1.2 In construing this Agreement and each Order, unless otherwise expressly specified:
(A) headings and titles are for convenience only and do not affect the interpretation of this Agreement;
(B) any words following the words “include” or “including” shall be interpreted without limitation to the generality of the preceding words;
(C) any reference to a “day” (including within the phrase “Business Day”) shall mean a period of 24 hours running from midnight to midnight;
(D) references to a “month” are to a calendar month; and
(E) references to times are to London (England) times (including as changed to account for daylight saving time), except where expressly stated to the contrary.
2. BASIS OF CONTRACT
2.1 The Order constitutes an offer by Vorboss to purchase Goods and/or Services from the Supplier in accordance with these Conditions.
2.2 The Order shall be deemed to be accepted on the earlier of: (a) the Supplier issuing written acceptance of the Order; or (b) any act by the Supplier consistent with fulfilling the Order, at which point and on which date the Agreement shall come into existence (the “Commencement Date”).
2.3 These Conditions apply to all Orders to the exclusion of any other terms that the Supplier seeks to impose or incorporate, or which are implied by law, trade custom, practice or course dealing.
2.4 All of these Conditions shall apply to the supply of both Goods and Services except where the application to one or the other is specified.
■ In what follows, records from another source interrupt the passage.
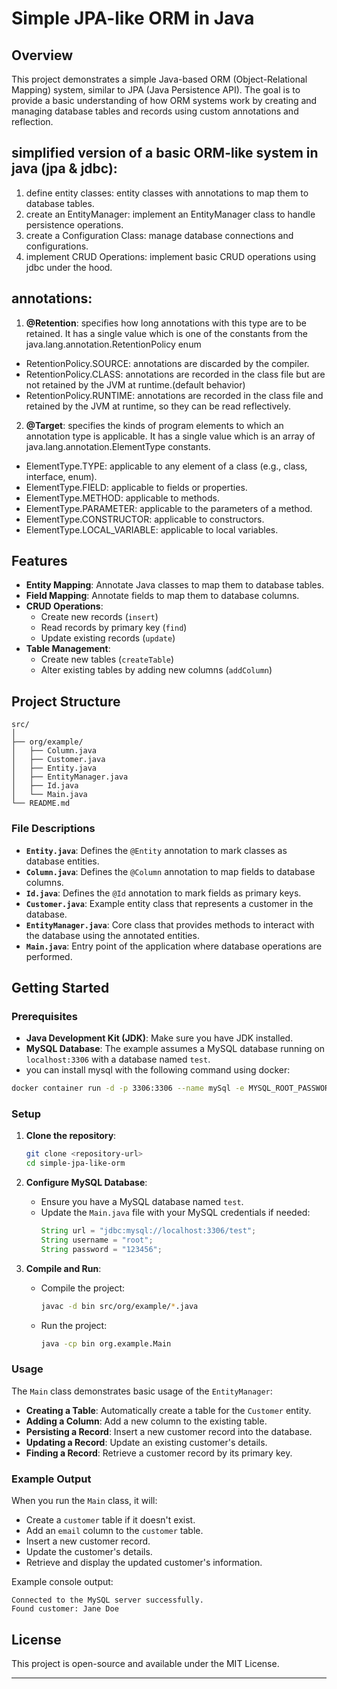 # Simple JPA-like ORM in Java

## Overview

This project demonstrates a simple Java-based ORM (Object-Relational Mapping) system, similar to JPA (Java Persistence
API). The goal is to provide a basic understanding of how ORM systems work by creating and managing database tables and
records using custom annotations and reflection.

## simplified version of a basic ORM-like system in java (jpa & jdbc):
1. define entity classes: entity classes with annotations to map them to database tables.
2. create an EntityManager: implement an EntityManager class to handle persistence operations.
3. create a Configuration Class: manage database connections and configurations.
4. implement CRUD Operations: implement basic CRUD operations using jdbc under the hood.

## annotations:

1. **@Retention**:
specifies how long annotations with this type are to be retained. It has a single value which is one of the constants from the java.lang.annotation.RetentionPolicy enum
  -  RetentionPolicy.SOURCE: annotations are discarded by the compiler.
  -  RetentionPolicy.CLASS: annotations are recorded in the class file but are not retained by the JVM at runtime.(default behavior)
  -  RetentionPolicy.RUNTIME: annotations are recorded in the class file and retained by the JVM at runtime, so they can be read reflectively.

 2. **@Target**:
specifies the kinds of program elements to which an annotation type is applicable. It has a single value which is an array of java.lang.annotation.ElementType constants.
  - ElementType.TYPE: applicable to any element of a class (e.g., class, interface, enum).
  - ElementType.FIELD: applicable to fields or properties.
  - ElementType.METHOD: applicable to methods.
  - ElementType.PARAMETER: applicable to the parameters of a method.
  - ElementType.CONSTRUCTOR: applicable to constructors.
  - ElementType.LOCAL_VARIABLE: applicable to local variables.

## Features

- **Entity Mapping**: Annotate Java classes to map them to database tables.
- **Field Mapping**: Annotate fields to map them to database columns.
- **CRUD Operations**:
    - Create new records (`insert`)
    - Read records by primary key (`find`)
    - Update existing records (`update`)
- **Table Management**:
    - Create new tables (`createTable`)
    - Alter existing tables by adding new columns (`addColumn`)

## Project Structure

```
src/
│
├── org/example/
│   ├── Column.java
│   ├── Customer.java
│   ├── Entity.java
│   ├── EntityManager.java
│   ├── Id.java
│   └── Main.java
└── README.md
```

### File Descriptions

- **`Entity.java`**: Defines the `@Entity` annotation to mark classes as database entities.
- **`Column.java`**: Defines the `@Column` annotation to map fields to database columns.
- **`Id.java`**: Defines the `@Id` annotation to mark fields as primary keys.
- **`Customer.java`**: Example entity class that represents a customer in the database.
- **`EntityManager.java`**: Core class that provides methods to interact with the database using the annotated entities.
- **`Main.java`**: Entry point of the application where database operations are performed.

## Getting Started

### Prerequisites

- **Java Development Kit (JDK)**: Make sure you have JDK installed.
- **MySQL Database**: The example assumes a MySQL database running on `localhost:3306` with a database named `test`.
- you can install mysql with the following command using docker:
```bash 
docker container run -d -p 3306:3306 --name mySql -e MYSQL_ROOT_PASSWORD=123456 mysql
```
### Setup

1. **Clone the repository**:
    ```bash
    git clone <repository-url>
    cd simple-jpa-like-orm
    ```

2. **Configure MySQL Database**:
    - Ensure you have a MySQL database named `test`.
    - Update the `Main.java` file with your MySQL credentials if needed:
        ```java
        String url = "jdbc:mysql://localhost:3306/test";
        String username = "root";
        String password = "123456";
        ```

3. **Compile and Run**:
    - Compile the project:
        ```bash
        javac -d bin src/org/example/*.java
        ```
    - Run the project:
        ```bash
        java -cp bin org.example.Main
        ```

### Usage

The `Main` class demonstrates basic usage of the `EntityManager`:

- **Creating a Table**: Automatically create a table for the `Customer` entity.
- **Adding a Column**: Add a new column to the existing table.
- **Persisting a Record**: Insert a new customer record into the database.
- **Updating a Record**: Update an existing customer's details.
- **Finding a Record**: Retrieve a customer record by its primary key.

### Example Output

When you run the `Main` class, it will:

- Create a `customer` table if it doesn't exist.
- Add an `email` column to the `customer` table.
- Insert a new customer record.
- Update the customer's details.
- Retrieve and display the updated customer's information.

Example console output:

```
Connected to the MySQL server successfully.
Found customer: Jane Doe
```

## License

This project is open-source and available under the MIT License.

---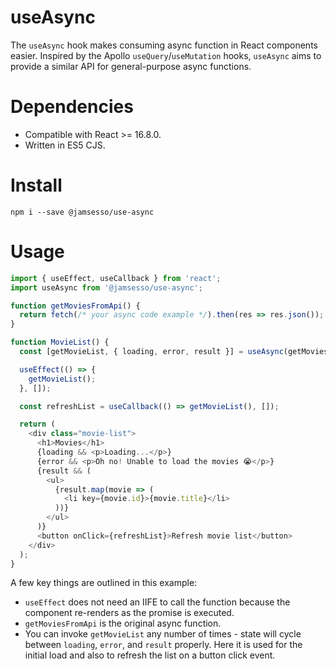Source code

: # useAsync

The `useAsync` hook makes consuming async function in React components easier. Inspired by the Apollo `useQuery`/`useMutation` hooks, `useAsync` aims to provide a similar API for general-purpose async functions.

# Dependencies

- Compatible with React >= 16.8.0.
- Written in ES5 CJS.

# Install

```
npm i --save @jamsesso/use-async
```

# Usage

```js
import { useEffect, useCallback } from 'react';
import useAsync from '@jamsesso/use-async';

function getMoviesFromApi() {
  return fetch(/* your async code example */).then(res => res.json());
}

function MovieList() {
  const [getMovieList, { loading, error, result }] = useAsync(getMoviesFromApi);

  useEffect(() => {
    getMovieList();
  }, []);

  const refreshList = useCallback(() => getMovieList(), []);

  return (
    <div class="movie-list">
      <h1>Movies</h1>
      {loading && <p>Loading...</p>}
      {error && <p>Oh no! Unable to load the movies 😭</p>}
      {result && (
        <ul>
          {result.map(movie => (
            <li key={movie.id}>{movie.title}</li>
          ))}
        </ul>
      )}
      <button onClick={refreshList}>Refresh movie list</button>
    </div>
  );
}
```

A few key things are outlined in this example:

- `useEffect` does not need an IIFE to call the function because the component re-renders as the promise is executed.
- `getMoviesFromApi` is the original async function.
- You can invoke `getMovieList` any number of times - state will cycle between `loading`, `error`, and `result` properly. Here it is used for the initial load and also to refresh the list on a button click event.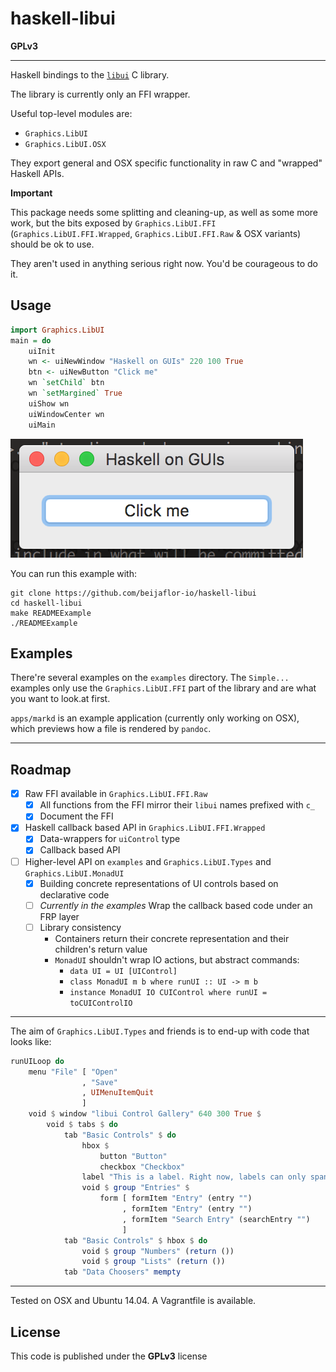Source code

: # haskell-libui
**GPLv3**
- - -

Haskell bindings to the [`libui`](https://github.com/andlabs/libui) C library.

The library is currently only an FFI wrapper.

Useful top-level modules are:
- `Graphics.LibUI`
- `Graphics.LibUI.OSX`

They export general and OSX specific functionality in raw C and "wrapped"
Haskell APIs.

**Important**

This package needs some splitting and cleaning-up, as well as some more work,
but the bits exposed by `Graphics.LibUI.FFI` (`Graphics.LibUI.FFI.Wrapped`,
`Graphics.LibUI.FFI.Raw` & OSX variants) should be ok to use.

They aren't used in anything serious right now. You'd be courageous to do it.

## Usage
```haskell
import Graphics.LibUI
main = do
    uiInit
    wn <- uiNewWindow "Haskell on GUIs" 220 100 True
    btn <- uiNewButton "Click me"
    wn `setChild` btn
    wn `setMargined` True
    uiShow wn
    uiWindowCenter wn
    uiMain
```
![](/screenshot.png)

You can run this example with:
```
git clone https://github.com/beijaflor-io/haskell-libui
cd haskell-libui
make READMEExample
./READMEExample
```

## Examples

There're several examples on the `examples` directory. The `Simple...` examples
only use the `Graphics.LibUI.FFI` part of the library and are what you want to
look.at first.

`apps/markd` is an example application (currently only working on OSX), which
previews how a file is rendered by `pandoc`.

- - -
## Roadmap

- [x] Raw FFI available in `Graphics.LibUI.FFI.Raw`
  * [x] All functions from the FFI mirror their `libui` names prefixed with `c_`
  * [x] Document the FFI
- [x] Haskell callback based API in `Graphics.LibUI.FFI.Wrapped`
  * [x] Data-wrappers for `uiControl` type
  * [x] Callback based API
- [ ] Higher-level API on `examples` and `Graphics.LibUI.Types` and
      `Graphics.LibUI.MonadUI`
  * [x] Building concrete representations of UI controls based on declarative
        code
  * [ ] _Currently in the examples_ Wrap the callback based code under an FRP
        layer
  * [ ] Library consistency
      - Containers return their concrete representation and their children's
        return value
      - `MonadUI` shouldn't wrap IO actions, but abstract commands:
        * `data UI = UI [UIControl]`
        * `class MonadUI m b where runUI :: UI -> m b`
        * `instance MonadUI IO CUIControl where runUI = toCUIControlIO`

- - -

The aim of `Graphics.LibUI.Types` and friends is to end-up with code that looks
like:
```haskell
runUILoop do
    menu "File" [ "Open"
                , "Save"
                , UIMenuItemQuit
                ]
    void $ window "libui Control Gallery" 640 300 True $
        void $ tabs $ do
            tab "Basic Controls" $ do
                hbox $
                    button "Button"
                    checkbox "Checkbox"
                label "This is a label. Right now, labels can only span one line."
                void $ group "Entries" $
                    form [ formItem "Entry" (entry "")
                         , formItem "Entry" (entry "")
                         , formItem "Search Entry" (searchEntry "")
                         ]
            tab "Basic Controls" $ hbox $ do
                void $ group "Numbers" (return ())
                void $ group "Lists" (return ())
            tab "Data Choosers" mempty
```

- - -

Tested on OSX and Ubuntu 14.04. A Vagrantfile is available.

## License
This code is published under the **GPLv3** license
2.5 The Supplier waives any right it might otherwise have to rely on any term endorsed upon, delivered with or contained in any documents of the Supplier that is inconsistent with these Conditions.
3. SUPPLY OF GOODS
3.1 The Supplier shall ensure that the Goods shall:
(a) correspond with their description and any applicable Goods Specification;
(b) be of satisfactory quality (within the meaning of the Sale of Goods Act 1979) and fit for any purpose held out by the Supplier or made known to the Supplier by Vorboss, expressly or by implication, and in this respect Vorboss relies on the Supplier's skill and judgement;
(c) where they are manufactured products, be free from defects in design, materials and workmanship and remain so for 12 months after delivery; and
(d) comply with all applicable statutory and regulatory requirements relating to the manufacture, labelling, packaging, storage, handling and delivery of the Goods.
3.2 The Supplier shall ensure that at all times it has and maintains all the licences, permissions, authorisations, consents and permits that it needs to carry out its obligations under the Agreement in respect of the Goods.
3.3 Vorboss may inspect and test the Goods at any time before delivery. The Supplier shall remain fully responsible for the Goods despite any such inspection or testing and any such inspection or testing shall not reduce or otherwise affect the Supplier's obligations under the Agreement.
3.4 If following such inspection or testing Vorboss considers that the Goods do not comply or are unlikely to comply with the Supplier's undertakings at Clause 3.1, Vorboss shall inform the Supplier and the Supplier shall immediately take such remedial action as is necessary to ensure compliance.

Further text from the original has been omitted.